/cbamf

Common Blocks and Approaximate Matching Functions

Primary LanguageC

cbamf

Common Blocks and Approaximate Matching Functions

The source codes provided here are a result of a study present on the following papers:

. Moia, V.H.G., Breitinger, F., and Henriques, M.A.A. (2019). The impact of excluding common blocks for approximate matching. Computers & Security. Status: Submitted.

. Moia, V.H.G., Breitinger, F., and Henriques, M.A.A. (2019). Understanding the effects of removing common blocks on approximate matching scores under different scenarios for digital forensic investigations. In XIX Brazilian Symposium on information and computational systems security (pp. 1-14). São Paulo-SP, Brazil: Brazilian Computer Society (SBC).

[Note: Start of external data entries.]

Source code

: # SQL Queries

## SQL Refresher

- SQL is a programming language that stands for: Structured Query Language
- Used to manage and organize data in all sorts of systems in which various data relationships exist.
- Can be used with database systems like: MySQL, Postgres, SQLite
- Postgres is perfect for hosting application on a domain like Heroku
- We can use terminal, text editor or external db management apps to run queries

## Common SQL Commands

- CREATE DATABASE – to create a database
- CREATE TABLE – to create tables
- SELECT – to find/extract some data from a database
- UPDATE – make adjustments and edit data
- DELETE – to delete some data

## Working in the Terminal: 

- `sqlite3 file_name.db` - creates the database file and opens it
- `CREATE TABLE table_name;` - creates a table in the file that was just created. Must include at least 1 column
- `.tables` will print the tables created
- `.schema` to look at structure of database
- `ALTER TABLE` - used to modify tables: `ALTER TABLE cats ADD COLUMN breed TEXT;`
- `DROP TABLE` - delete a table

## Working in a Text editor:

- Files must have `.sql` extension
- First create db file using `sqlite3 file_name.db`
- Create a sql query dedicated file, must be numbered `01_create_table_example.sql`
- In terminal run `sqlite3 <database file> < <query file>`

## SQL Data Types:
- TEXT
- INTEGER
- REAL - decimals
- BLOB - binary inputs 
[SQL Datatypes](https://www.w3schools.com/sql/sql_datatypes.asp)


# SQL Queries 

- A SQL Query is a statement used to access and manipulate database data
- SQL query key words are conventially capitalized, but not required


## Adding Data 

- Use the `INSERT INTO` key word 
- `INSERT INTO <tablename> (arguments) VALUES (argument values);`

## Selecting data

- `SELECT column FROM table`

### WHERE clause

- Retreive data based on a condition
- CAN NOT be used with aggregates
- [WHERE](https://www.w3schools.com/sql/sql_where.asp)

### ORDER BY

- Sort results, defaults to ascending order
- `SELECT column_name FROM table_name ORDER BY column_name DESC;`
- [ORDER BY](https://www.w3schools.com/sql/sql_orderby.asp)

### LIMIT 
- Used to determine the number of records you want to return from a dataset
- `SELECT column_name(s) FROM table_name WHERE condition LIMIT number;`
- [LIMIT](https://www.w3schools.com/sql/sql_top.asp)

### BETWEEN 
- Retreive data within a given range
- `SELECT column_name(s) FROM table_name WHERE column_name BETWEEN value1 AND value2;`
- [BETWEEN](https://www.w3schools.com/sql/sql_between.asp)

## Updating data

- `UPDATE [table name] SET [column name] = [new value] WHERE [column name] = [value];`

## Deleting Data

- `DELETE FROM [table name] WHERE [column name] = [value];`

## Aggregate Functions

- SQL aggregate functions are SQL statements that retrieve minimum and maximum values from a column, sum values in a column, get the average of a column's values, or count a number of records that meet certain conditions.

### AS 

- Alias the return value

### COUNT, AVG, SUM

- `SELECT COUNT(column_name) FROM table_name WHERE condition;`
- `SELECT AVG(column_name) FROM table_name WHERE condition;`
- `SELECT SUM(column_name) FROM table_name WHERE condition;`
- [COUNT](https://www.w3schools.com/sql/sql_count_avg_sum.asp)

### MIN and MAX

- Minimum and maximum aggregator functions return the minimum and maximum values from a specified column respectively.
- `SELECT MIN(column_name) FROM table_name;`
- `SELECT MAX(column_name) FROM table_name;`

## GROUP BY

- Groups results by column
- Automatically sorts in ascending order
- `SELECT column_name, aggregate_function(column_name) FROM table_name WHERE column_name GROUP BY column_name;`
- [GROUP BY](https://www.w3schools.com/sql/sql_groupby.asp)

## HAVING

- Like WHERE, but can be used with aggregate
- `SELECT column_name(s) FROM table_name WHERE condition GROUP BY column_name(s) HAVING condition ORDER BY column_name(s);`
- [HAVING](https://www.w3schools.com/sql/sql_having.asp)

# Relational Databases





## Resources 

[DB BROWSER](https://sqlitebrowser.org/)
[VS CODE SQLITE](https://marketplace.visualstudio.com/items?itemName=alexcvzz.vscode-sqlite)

How to create the common feature database and populate it using an Approximate Matching function:

  1. Create the common feature database (folder: creating_common_feature_database).
  2. Extract the features of a given data set using one of the feature extraction tools provided here (folder: Feature_extraction_tools).
  3. Run the following SQL query on the common feature database:
QUERY: INSERT INTO common_features_sdhash (HASH, CONT, CONT_DIFF) SELECT HASH, COUNT(HASH) HASH, count(distinct ID_OBJ) HASH_DIFF_FILES FROM features_sdhash GROUP BY hash HAVING COUNT(HASH) > 0;
  1. Use the approximate matching tool of your choice (NCF_sdhash or NCF_mrsh-v2) to create the digest of a given file / set of files.